**AIM OF THE EXERCISE**
Every line below that holds the word "system" must be listed.

=== DATASET ENTRIES ===

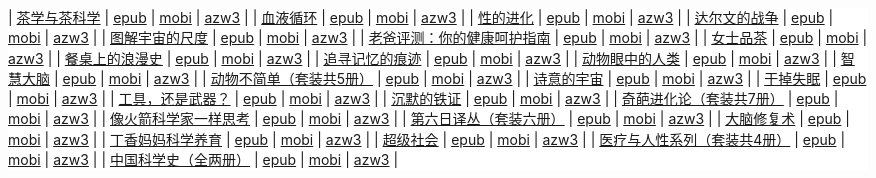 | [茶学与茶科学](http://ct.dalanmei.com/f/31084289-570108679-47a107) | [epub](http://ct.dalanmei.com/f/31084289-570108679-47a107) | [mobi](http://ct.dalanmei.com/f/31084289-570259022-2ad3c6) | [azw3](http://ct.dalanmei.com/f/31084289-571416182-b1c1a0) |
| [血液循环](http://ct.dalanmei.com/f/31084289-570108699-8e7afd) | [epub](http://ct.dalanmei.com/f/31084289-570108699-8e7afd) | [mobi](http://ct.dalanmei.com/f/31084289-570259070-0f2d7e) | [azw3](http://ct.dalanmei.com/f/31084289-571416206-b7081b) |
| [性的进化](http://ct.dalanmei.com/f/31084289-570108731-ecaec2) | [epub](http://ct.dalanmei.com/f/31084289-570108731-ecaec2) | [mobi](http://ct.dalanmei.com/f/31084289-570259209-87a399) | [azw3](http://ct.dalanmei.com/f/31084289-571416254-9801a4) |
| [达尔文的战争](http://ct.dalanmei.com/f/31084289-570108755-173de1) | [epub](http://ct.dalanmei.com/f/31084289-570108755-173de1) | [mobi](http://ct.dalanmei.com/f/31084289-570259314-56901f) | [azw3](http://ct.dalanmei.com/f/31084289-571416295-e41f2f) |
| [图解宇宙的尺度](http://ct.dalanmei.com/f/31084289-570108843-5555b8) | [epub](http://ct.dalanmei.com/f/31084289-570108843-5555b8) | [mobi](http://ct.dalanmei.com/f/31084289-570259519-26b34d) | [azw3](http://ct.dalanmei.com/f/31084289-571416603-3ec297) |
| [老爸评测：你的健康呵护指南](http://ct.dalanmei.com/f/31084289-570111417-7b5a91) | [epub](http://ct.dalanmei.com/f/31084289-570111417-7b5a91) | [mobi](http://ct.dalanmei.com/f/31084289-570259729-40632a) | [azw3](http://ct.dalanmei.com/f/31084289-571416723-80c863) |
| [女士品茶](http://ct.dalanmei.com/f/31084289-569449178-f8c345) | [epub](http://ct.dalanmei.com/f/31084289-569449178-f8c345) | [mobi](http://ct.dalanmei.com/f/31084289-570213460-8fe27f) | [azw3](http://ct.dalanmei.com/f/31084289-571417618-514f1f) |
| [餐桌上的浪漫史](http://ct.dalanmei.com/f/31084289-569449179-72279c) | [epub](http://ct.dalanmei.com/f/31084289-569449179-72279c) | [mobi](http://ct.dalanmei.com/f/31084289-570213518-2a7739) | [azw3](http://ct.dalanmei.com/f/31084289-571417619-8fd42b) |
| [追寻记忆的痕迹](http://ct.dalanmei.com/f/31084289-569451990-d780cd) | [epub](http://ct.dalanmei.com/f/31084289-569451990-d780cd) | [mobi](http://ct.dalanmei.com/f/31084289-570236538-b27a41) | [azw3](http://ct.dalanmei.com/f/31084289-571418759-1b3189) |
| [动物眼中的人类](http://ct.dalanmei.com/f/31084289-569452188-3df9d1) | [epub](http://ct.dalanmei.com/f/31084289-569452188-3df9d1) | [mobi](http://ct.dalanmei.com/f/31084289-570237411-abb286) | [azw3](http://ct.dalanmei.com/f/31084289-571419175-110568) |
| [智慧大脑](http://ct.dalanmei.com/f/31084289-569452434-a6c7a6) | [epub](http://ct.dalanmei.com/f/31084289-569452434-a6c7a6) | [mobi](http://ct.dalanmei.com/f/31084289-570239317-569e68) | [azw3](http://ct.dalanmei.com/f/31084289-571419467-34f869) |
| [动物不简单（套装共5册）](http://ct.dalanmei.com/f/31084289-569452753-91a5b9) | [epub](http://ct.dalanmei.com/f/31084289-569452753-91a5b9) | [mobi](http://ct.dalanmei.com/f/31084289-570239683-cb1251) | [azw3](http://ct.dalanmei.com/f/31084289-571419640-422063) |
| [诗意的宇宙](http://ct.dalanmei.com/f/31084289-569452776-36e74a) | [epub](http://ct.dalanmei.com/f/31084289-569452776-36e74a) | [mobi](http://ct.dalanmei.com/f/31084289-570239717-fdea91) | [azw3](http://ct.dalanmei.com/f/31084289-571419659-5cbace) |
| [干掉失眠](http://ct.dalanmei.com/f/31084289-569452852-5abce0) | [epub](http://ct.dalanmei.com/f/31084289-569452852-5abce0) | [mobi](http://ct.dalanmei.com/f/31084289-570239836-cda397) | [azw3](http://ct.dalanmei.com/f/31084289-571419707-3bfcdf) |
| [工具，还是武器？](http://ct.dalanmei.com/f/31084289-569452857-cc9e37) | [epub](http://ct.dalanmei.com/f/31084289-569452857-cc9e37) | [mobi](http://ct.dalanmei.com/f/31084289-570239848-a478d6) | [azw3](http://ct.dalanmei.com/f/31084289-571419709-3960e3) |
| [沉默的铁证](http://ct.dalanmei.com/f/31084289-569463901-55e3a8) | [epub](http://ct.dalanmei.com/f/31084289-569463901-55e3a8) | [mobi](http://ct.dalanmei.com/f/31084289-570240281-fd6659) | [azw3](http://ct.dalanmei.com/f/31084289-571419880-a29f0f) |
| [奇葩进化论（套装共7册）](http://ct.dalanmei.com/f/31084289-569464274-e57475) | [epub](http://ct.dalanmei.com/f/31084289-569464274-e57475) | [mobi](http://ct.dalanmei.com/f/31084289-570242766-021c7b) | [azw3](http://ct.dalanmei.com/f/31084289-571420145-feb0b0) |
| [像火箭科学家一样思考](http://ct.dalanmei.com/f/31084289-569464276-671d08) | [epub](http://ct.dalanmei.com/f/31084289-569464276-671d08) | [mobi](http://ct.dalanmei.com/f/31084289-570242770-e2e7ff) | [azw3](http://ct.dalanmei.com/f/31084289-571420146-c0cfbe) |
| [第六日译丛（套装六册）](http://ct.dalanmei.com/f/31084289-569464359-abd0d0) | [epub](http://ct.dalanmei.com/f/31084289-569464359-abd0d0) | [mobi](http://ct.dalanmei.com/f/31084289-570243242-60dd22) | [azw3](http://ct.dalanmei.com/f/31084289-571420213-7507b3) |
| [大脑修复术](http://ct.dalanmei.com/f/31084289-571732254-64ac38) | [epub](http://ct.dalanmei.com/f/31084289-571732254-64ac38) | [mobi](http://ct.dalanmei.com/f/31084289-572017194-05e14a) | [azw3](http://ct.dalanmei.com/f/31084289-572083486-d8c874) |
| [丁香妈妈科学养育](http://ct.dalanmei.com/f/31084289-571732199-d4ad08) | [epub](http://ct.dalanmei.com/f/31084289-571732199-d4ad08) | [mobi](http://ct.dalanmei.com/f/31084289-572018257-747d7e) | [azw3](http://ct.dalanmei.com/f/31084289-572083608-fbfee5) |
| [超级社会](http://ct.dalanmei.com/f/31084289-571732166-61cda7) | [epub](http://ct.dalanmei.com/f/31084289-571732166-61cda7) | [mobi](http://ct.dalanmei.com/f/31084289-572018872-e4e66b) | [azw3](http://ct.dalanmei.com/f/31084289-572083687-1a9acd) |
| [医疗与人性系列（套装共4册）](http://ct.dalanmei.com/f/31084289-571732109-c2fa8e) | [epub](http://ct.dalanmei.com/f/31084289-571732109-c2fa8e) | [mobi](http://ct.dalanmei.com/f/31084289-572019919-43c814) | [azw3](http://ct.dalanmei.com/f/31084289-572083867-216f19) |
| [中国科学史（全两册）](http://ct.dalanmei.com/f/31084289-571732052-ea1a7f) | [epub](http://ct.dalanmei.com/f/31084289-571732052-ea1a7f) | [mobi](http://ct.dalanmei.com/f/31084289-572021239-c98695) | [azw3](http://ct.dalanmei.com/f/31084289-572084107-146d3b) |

===
=== DATASET ENTRIES ===

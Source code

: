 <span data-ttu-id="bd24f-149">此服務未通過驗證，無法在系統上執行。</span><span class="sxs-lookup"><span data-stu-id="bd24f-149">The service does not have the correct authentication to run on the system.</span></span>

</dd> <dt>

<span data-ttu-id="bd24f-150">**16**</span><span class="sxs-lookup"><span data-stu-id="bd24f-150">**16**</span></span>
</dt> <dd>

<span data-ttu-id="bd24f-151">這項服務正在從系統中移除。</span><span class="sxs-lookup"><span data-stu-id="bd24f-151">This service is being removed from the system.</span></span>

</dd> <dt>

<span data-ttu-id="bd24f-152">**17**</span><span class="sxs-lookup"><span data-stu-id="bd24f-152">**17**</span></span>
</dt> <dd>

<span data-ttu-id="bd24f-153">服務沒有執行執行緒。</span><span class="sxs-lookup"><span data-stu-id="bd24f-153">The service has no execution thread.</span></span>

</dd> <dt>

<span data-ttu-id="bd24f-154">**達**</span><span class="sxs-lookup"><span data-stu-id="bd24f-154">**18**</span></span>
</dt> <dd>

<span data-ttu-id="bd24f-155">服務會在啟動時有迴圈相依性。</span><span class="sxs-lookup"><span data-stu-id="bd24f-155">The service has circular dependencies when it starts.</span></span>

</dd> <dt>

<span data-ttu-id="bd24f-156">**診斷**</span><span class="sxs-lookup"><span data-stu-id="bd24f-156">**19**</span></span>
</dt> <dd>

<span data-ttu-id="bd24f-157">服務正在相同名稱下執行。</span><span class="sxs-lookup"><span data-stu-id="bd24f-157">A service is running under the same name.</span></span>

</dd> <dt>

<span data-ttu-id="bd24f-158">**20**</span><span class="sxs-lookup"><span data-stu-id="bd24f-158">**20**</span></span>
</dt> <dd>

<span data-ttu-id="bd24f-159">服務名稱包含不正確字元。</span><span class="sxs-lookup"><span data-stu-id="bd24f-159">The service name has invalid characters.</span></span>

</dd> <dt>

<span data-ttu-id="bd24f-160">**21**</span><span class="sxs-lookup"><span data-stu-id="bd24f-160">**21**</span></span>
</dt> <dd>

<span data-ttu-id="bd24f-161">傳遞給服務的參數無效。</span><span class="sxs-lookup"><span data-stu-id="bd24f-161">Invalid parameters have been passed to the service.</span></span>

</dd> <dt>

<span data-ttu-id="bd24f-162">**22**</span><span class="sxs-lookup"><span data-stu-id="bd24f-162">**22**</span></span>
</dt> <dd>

===

**RESPONSE FOR THIS EXERCISE**
: <span data-ttu-id="bd24f-149">此服務未通過驗證，無法在系統上執行。</span><span class="sxs-lookup"><span data-stu-id="bd24f-149">The service does not have the correct authentication to run on the system.</span></span>
<span data-ttu-id="bd24f-151">這項服務正在從系統中移除。</span><span class="sxs-lookup"><span data-stu-id="bd24f-151">This service is being removed from the system.</span></span>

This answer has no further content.